It might seem odd to call the death of a 96-year-old man untimely, but not so strange for someone who vowed, “Death has to pursue me. I am going strong. I hope to reach 100 and ask for an extension, just like my grandmother did.” That extension would have seen him reach 115-years-old, and only the grave could have stopped his singing.
Born Máximo Francisco Repilado Muñoz on November 18, 1907, in the small seaside town of Siboney, Compay Segundo – so-called because of the clipped way of saying “compadre” from his home town and his famous position as the second voice in the group Los Compradores – began his musical career with the Municipal Band of Santiago de Cuba in the country’s second city, where his family moved when he was nine.
A Musical Guide
Starting with the clarinet, the musician learned to play the guitar and the tres, a Cuban three-course, six-string chordophone, and he invented the armónico, a seven-string hybrid of the Cuban tres and the Spanish guitar to close the harmonic gap between the two instruments. By doing this, Segundo altered the traditional son and created a variation called “Coge el paso” (Take the step) that is inextricably linked to him.

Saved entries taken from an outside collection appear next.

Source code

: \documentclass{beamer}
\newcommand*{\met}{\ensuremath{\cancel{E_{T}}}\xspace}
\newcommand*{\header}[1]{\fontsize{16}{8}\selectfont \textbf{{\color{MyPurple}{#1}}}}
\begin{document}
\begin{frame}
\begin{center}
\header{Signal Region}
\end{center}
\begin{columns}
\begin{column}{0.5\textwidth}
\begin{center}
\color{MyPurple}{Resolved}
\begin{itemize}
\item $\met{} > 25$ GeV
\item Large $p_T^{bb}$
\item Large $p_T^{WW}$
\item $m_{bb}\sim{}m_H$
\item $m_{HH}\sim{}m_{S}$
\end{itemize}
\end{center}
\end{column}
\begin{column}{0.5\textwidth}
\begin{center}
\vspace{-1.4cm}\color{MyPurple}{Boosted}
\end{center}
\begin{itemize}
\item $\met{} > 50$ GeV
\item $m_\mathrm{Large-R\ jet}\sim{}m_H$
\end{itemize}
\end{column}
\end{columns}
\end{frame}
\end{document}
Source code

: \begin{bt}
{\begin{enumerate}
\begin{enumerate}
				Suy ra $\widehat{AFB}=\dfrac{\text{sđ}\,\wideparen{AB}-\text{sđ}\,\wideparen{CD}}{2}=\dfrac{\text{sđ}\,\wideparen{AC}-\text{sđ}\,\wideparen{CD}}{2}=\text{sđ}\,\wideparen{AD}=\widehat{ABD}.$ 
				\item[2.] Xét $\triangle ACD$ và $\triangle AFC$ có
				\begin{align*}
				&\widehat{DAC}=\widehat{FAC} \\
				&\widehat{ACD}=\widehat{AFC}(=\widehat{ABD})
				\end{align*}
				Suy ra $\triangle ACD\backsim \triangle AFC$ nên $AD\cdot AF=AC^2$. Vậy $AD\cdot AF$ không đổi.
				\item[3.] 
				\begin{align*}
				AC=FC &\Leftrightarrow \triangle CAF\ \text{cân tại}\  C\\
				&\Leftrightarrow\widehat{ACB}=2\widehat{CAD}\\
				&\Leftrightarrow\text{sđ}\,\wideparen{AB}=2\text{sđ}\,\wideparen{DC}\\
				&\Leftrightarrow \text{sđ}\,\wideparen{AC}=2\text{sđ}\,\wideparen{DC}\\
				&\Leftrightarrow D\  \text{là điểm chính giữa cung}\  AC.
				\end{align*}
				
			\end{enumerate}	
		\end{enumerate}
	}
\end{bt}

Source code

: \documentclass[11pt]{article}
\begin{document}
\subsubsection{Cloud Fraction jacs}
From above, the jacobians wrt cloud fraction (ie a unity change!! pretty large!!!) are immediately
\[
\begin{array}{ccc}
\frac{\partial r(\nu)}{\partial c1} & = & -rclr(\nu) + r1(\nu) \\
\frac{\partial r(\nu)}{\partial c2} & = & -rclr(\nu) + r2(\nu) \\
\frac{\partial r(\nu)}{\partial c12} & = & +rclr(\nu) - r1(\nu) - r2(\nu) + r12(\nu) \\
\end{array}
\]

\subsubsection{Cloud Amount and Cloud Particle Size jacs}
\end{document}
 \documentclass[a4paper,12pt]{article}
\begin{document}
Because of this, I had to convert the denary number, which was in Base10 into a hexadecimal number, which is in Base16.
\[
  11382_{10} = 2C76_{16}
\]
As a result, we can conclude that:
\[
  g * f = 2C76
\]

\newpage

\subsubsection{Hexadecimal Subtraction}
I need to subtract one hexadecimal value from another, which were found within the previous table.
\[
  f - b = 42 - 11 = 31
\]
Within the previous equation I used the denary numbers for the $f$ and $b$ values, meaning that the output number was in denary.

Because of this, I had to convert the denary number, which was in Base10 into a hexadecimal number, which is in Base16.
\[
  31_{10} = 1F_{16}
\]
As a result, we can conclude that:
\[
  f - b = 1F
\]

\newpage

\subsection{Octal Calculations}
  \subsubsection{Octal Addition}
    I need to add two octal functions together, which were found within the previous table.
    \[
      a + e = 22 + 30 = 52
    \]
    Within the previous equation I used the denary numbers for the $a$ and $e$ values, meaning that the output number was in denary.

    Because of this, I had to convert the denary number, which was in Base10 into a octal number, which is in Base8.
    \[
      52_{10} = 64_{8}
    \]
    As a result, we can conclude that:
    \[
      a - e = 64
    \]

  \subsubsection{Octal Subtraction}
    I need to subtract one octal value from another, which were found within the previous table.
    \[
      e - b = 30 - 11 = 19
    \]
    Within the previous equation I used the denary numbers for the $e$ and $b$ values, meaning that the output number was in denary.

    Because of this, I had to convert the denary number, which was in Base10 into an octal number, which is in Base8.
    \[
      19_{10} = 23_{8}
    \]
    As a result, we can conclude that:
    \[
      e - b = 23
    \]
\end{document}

But it wasn’t until he moved to Havana and formed Trio Cuba with his friends Joaquín García and Evelio Machín that he actually found true success. First with recording his first album for RCA Victor in the 1930s, then when he formed the duo Los Compadres with Lorenzo Hierrezuelo. To this day the duo’s work is considered a cornerstone of any collection of Cuban music.
Later, in the 1950s, Segundo decided to become “primero” and started Compay Segundo y sus muchachos, which found success, particularly in the Dominican Republic where aficionados of son and trova begged the group to stay.
Segundo’s smoky speaking and singing voice enraptured audiences, as when he performed to a full house at the Olympia in Paris, for Fidel Castro in Havana and before Pope Paul II in Vatican City. “I’ve done a lot of things away from my homeland,” Segundo once said, but his entire being was firmly rooted in Cuba. During his lifetime Segundo was the embodiment of traditional Cuban music and was stalwart in his defense of clean orchestrations, poetic lyricism and the purity of the son, a musical genre that developed from an earlier style called changüí in the province of Oriente at the close of the 19th century.
Similar to the advent of tango in Argentina, sones were a meeting of African rhythms and Iberian culture, which first found an audience amongst the working classes of both races. Over time, sones were refined and the first son band Cuarteto Oriental was formed in 1916 by the Martínez brothers, who introduced the combined sounds of the claves, botija, tres and maracas that was embraced by mainstream audiences. Later on bongos would be added by other musicians and son enjoyed popularity through 1920s until it fell out of favor with the Jazz and big band invasion of the late 1930s and early 1940s. Yet traditionalists, especially in the smaller towns, continued to listen to son which eventually gave birth to salsa, among other styles.
(For a fuller understanding of Segundo, the musical experience speaks for itself in the classic Chan Chan)
Thanks to a “little” recording and the subsequent film titled Buena Vista Social Club, Segundo’s exuberant voice and masterful guitar playing is firmly embedded into the collective consciousness of untold numbers of fans. His most famous song, Chan Chan, is the opening track on the recording and is immediately recognizable from the first notes. Although this recording catapulted the then 90-year-old musician to international icon status, another of his most famous pieces is his cover of Cuba’s unofficial anthem Guantanamera, which is changed-up a bit with Segundo’s own lyrics and infused with the unmistakable son sound.
Over the decades Segundo received several awards such as the Cuarteto Patria at the Festival de Culturas Tradicionales Americanas, organized by the Smithsonian Institution in Washington in 1989, and the Primer Encuentro del Son y el Flamenco in Seville in 1993, and the 1998 Grammy Award for his participation in the Buena Vista Social Club, among many other awards and honors, including being named a distinguished citizen of many South American and European cities.
His energy never waned, which he attributed to a diet of lamb broth and a drink of aged rum, and his philosophy that “as long as your heart beats, you are never too old.” His recording legacy includes Antología, Yo Vengo Aquí, Calle Salud, Lo Mejor de la Vida and Las Flores de La Vida — all essentials for music lovers.
Even though most of the world had not heard of Compay Segundo before the success that came with Buena Vista Social Club, the musician had been creating music and recording in Cuba for most of his life. But he never let the sudden global fame taint him or interfere with his passion for music, maintaining, “Young people don’t want to be second to anyone. Everyone wants to be an overnight star. Look how many years I had to wait, how many roads I had to travel, how many songs I had to sing. And now I’m just beginning, never ending.” And the journey continues as Segundo’s international fan base grows ever wider, just like his smoke and his smile.